[[ Data shown, beginning ]]
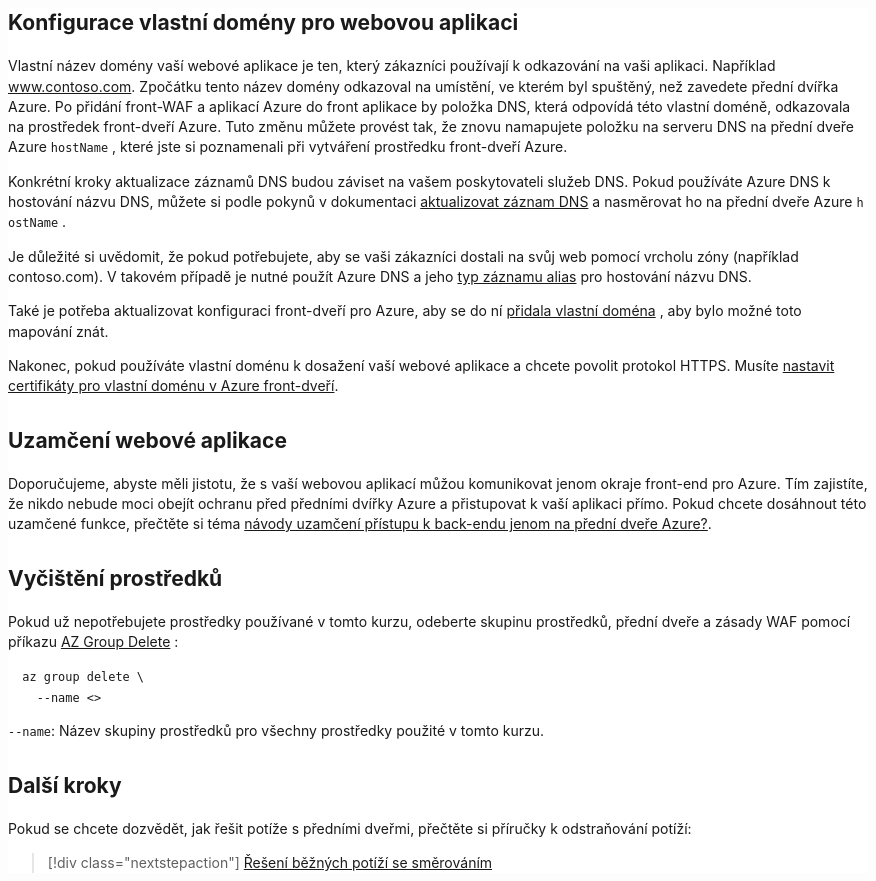 ## <a name="configure-the-custom-domain-for-your-web-application"></a>Konfigurace vlastní domény pro webovou aplikaci

Vlastní název domény vaší webové aplikace je ten, který zákazníci používají k odkazování na vaši aplikaci. Například www.contoso.com. Zpočátku tento název domény odkazoval na umístění, ve kterém byl spuštěný, než zavedete přední dvířka Azure. Po přidání front-WAF a aplikací Azure do front aplikace by položka DNS, která odpovídá této vlastní doméně, odkazovala na prostředek front-dveří Azure. Tuto změnu můžete provést tak, že znovu namapujete položku na serveru DNS na přední dveře Azure `hostName` , které jste si poznamenali při vytváření prostředku front-dveří Azure.

Konkrétní kroky aktualizace záznamů DNS budou záviset na vašem poskytovateli služeb DNS. Pokud používáte Azure DNS k hostování názvu DNS, můžete si podle pokynů v dokumentaci [aktualizovat záznam DNS](../dns/dns-operations-recordsets-cli.md) a nasměrovat ho na přední dveře Azure `hostName` . 

Je důležité si uvědomit, že pokud potřebujete, aby se vaši zákazníci dostali na svůj web pomocí vrcholu zóny (například contoso.com). V takovém případě je nutné použít Azure DNS a jeho [typ záznamu alias](../dns/dns-alias.md) pro hostování názvu DNS. 

Také je potřeba aktualizovat konfiguraci front-dveří pro Azure, aby se do ní [přidala vlastní doména](./front-door-custom-domain.md) , aby bylo možné toto mapování znát.

Nakonec, pokud používáte vlastní doménu k dosažení vaší webové aplikace a chcete povolit protokol HTTPS. Musíte [nastavit certifikáty pro vlastní doménu v Azure front-dveří](./front-door-custom-domain-https.md). 

## <a name="lock-down-your-web-application"></a>Uzamčení webové aplikace

Doporučujeme, abyste měli jistotu, že s vaší webovou aplikací můžou komunikovat jenom okraje front-end pro Azure. Tím zajistíte, že nikdo nebude moci obejít ochranu před předními dvířky Azure a přistupovat k vaší aplikaci přímo. Pokud chcete dosáhnout této uzamčené funkce, přečtěte si téma [návody uzamčení přístupu k back-endu jenom na přední dveře Azure?](./front-door-faq.md#how-do-i-lock-down-the-access-to-my-backend-to-only-azure-front-door).

## <a name="clean-up-resources"></a>Vyčištění prostředků

Pokud už nepotřebujete prostředky používané v tomto kurzu, odeberte skupinu prostředků, přední dveře a zásady WAF pomocí příkazu [AZ Group Delete](/cli/azure/group#az-group-delete) :

```azurecli-interactive
  az group delete \
    --name <>
```
`--name`: Název skupiny prostředků pro všechny prostředky použité v tomto kurzu.

## <a name="next-steps"></a>Další kroky

Pokud se chcete dozvědět, jak řešit potíže s předními dveřmi, přečtěte si příručky k odstraňování potíží:

> [!div class="nextstepaction"]
> [Řešení běžných potíží se směrováním](front-door-troubleshoot-routing.md)
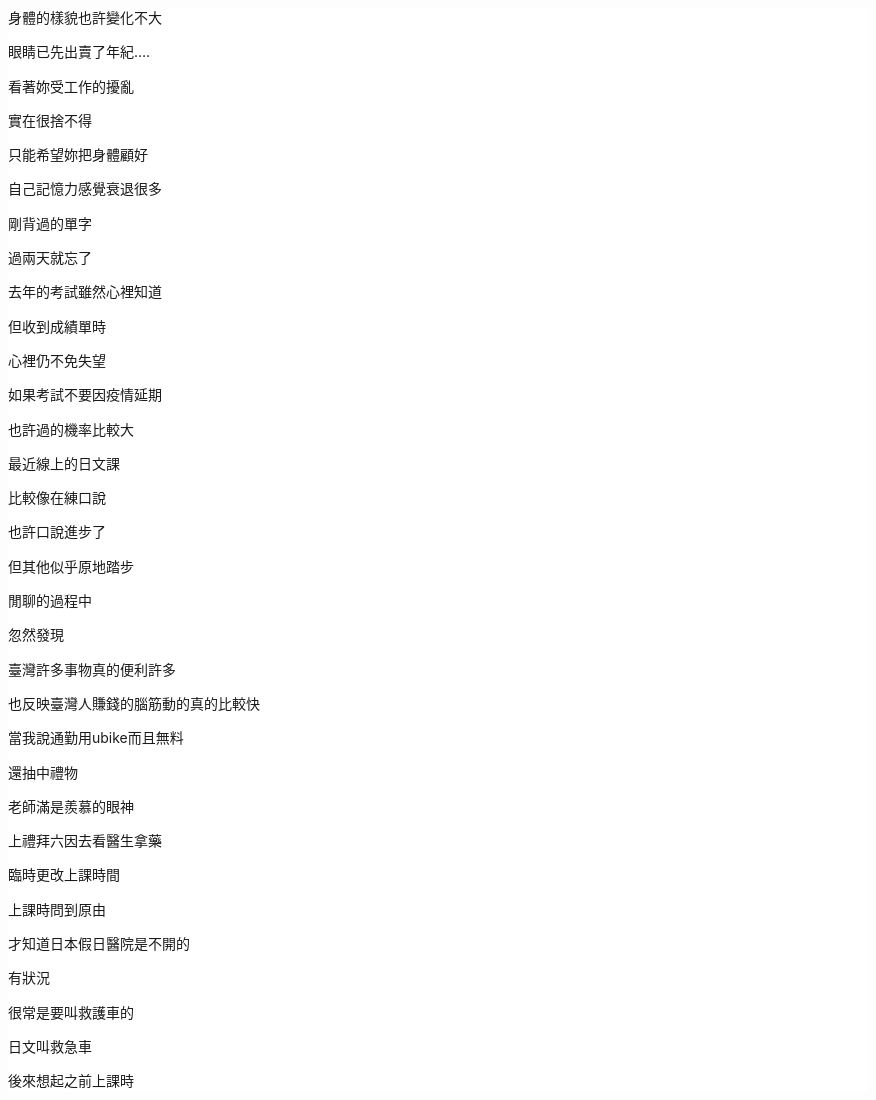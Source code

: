 身體的樣貌也許變化不大

眼睛已先出賣了年紀….



看著妳受工作的擾亂

實在很捨不得

只能希望妳把身體顧好

自己記憶力感覺衰退很多

剛背過的單字

過兩天就忘了

去年的考試雖然心裡知道

但收到成績單時

心裡仍不免失望

如果考試不要因疫情延期

也許過的機率比較大

最近線上的日文課

比較像在練口說

也許口說進步了

但其他似乎原地踏步

閒聊的過程中

忽然發現

臺灣許多事物真的便利許多

也反映臺灣人賺錢的腦筋動的真的比較快

當我說通勤用ubike而且無料

還抽中禮物

老師滿是羨慕的眼神

上禮拜六因去看醫生拿藥

臨時更改上課時間

上課時問到原由

才知道日本假日醫院是不開的

有狀況

很常是要叫救護車的

日文叫救急車

後來想起之前上課時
[[ Data shown, end ]]
## Work task
Could you return all the entries exactly as they appear, minus the pictures?

## Answer space
 ## <a name="configure-the-custom-domain-for-your-web-application"></a>Konfigurace vlastní domény pro webovou aplikaci

Vlastní název domény vaší webové aplikace je ten, který zákazníci používají k odkazování na vaši aplikaci. Například www.contoso.com. Zpočátku tento název domény odkazoval na umístění, ve kterém byl spuštěný, než zavedete přední dvířka Azure. Po přidání front-WAF a aplikací Azure do front aplikace by položka DNS, která odpovídá této vlastní doméně, odkazovala na prostředek front-dveří Azure. Tuto změnu můžete provést tak, že znovu namapujete položku na serveru DNS na přední dveře Azure `hostName` , které jste si poznamenali při vytváření prostředku front-dveří Azure.

Konkrétní kroky aktualizace záznamů DNS budou záviset na vašem poskytovateli služeb DNS. Pokud používáte Azure DNS k hostování názvu DNS, můžete si podle pokynů v dokumentaci [aktualizovat záznam DNS](../dns/dns-operations-recordsets-cli.md) a nasměrovat ho na přední dveře Azure `hostName` . 

Je důležité si uvědomit, že pokud potřebujete, aby se vaši zákazníci dostali na svůj web pomocí vrcholu zóny (například contoso.com). V takovém případě je nutné použít Azure DNS a jeho [typ záznamu alias](../dns/dns-alias.md) pro hostování názvu DNS. 

Také je potřeba aktualizovat konfiguraci front-dveří pro Azure, aby se do ní [přidala vlastní doména](./front-door-custom-domain.md) , aby bylo možné toto mapování znát.

Nakonec, pokud používáte vlastní doménu k dosažení vaší webové aplikace a chcete povolit protokol HTTPS. Musíte [nastavit certifikáty pro vlastní doménu v Azure front-dveří](./front-door-custom-domain-https.md). 

## <a name="lock-down-your-web-application"></a>Uzamčení webové aplikace

Doporučujeme, abyste měli jistotu, že s vaší webovou aplikací můžou komunikovat jenom okraje front-end pro Azure. Tím zajistíte, že nikdo nebude moci obejít ochranu před předními dvířky Azure a přistupovat k vaší aplikaci přímo. Pokud chcete dosáhnout této uzamčené funkce, přečtěte si téma [návody uzamčení přístupu k back-endu jenom na přední dveře Azure?](./front-door-faq.md#how-do-i-lock-down-the-access-to-my-backend-to-only-azure-front-door).

## <a name="clean-up-resources"></a>Vyčištění prostředků

Pokud už nepotřebujete prostředky používané v tomto kurzu, odeberte skupinu prostředků, přední dveře a zásady WAF pomocí příkazu [AZ Group Delete](/cli/azure/group#az-group-delete) :

```azurecli-interactive
  az group delete \
    --name <>
```
`--name`: Název skupiny prostředků pro všechny prostředky použité v tomto kurzu.

## <a name="next-steps"></a>Další kroky

Pokud se chcete dozvědět, jak řešit potíže s předními dveřmi, přečtěte si příručky k odstraňování potíží:

> [!div class="nextstepaction"]
> [Řešení běžných potíží se směrováním](front-door-troubleshoot-routing.md)
Source code

: 身體的樣貌也許變化不大

眼睛已先出賣了年紀….



看著妳受工作的擾亂

實在很捨不得

只能希望妳把身體顧好

自己記憶力感覺衰退很多

剛背過的單字

過兩天就忘了

去年的考試雖然心裡知道

但收到成績單時

心裡仍不免失望

如果考試不要因疫情延期

也許過的機率比較大

最近線上的日文課

比較像在練口說

也許口說進步了

但其他似乎原地踏步

閒聊的過程中

忽然發現

臺灣許多事物真的便利許多

也反映臺灣人賺錢的腦筋動的真的比較快

當我說通勤用ubike而且無料

還抽中禮物

老師滿是羨慕的眼神

上禮拜六因去看醫生拿藥

臨時更改上課時間

上課時問到原由

才知道日本假日醫院是不開的

有狀況

很常是要叫救護車的

日文叫救急車

後來想起之前上課時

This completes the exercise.